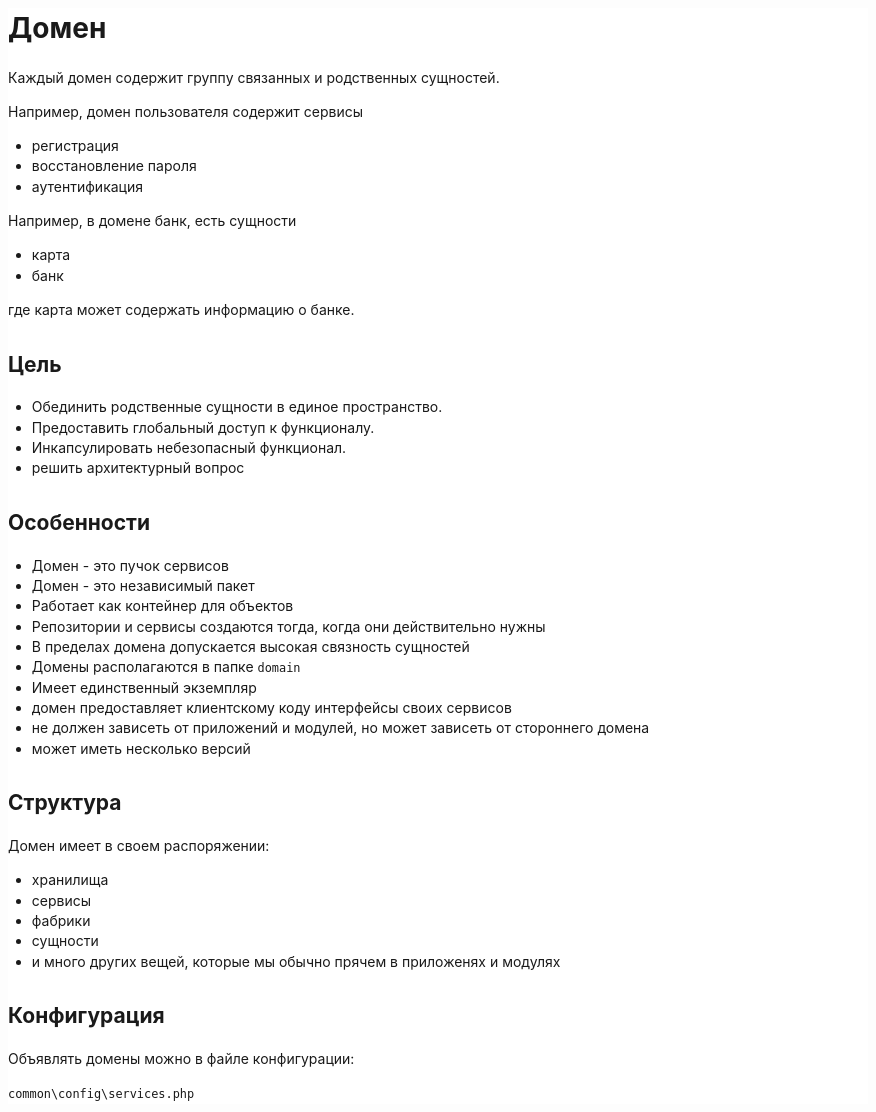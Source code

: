 Домен
=====

Каждый домен содержит группу связанных и родственных сущностей.

Например, домен пользователя содержит сервисы

* регистрация
* восстановление пароля
* аутентификация

Например, в домене банк, есть сущности

 * карта
 * банк
 
где карта может содержать информацию о банке.

## Цель

* Обединить родственные сущности в единое пространство.
* Предоставить глобальный доступ к функционалу.
* Инкапсулировать небезопасный функционал.
* решить архитектурный вопрос

## Особенности

* Домен - это пучок сервисов
* Домен - это независимый пакет
* Работает как контейнер для объектов
* Репозитории и сервисы создаются тогда, когда они действительно нужны
* В пределах домена допускается высокая связность сущностей
* Домены располагаются в папке `domain`
* Имеет единственный экземпляр
* домен предоставляет клиентскому коду интерфейсы своих сервисов
* не должен зависеть от приложений и модулей, но может зависеть от стороннего домена
* может иметь несколько версий

## Структура

Домен имеет в своем распоряжении:

* хранилища
* сервисы
* фабрики
* сущности
* и много других вещей, которые мы обычно прячем в приложенях и модулях

## Конфигурация

Объявлять домены можно в файле конфигурации:

```
common\config\services.php
```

TASK: If a line in the listing contains the string "сервисов", copy it.

OUTPUT:
* Домен - это пучок сервисов
* домен предоставляет клиентскому коду интерфейсы своих сервисов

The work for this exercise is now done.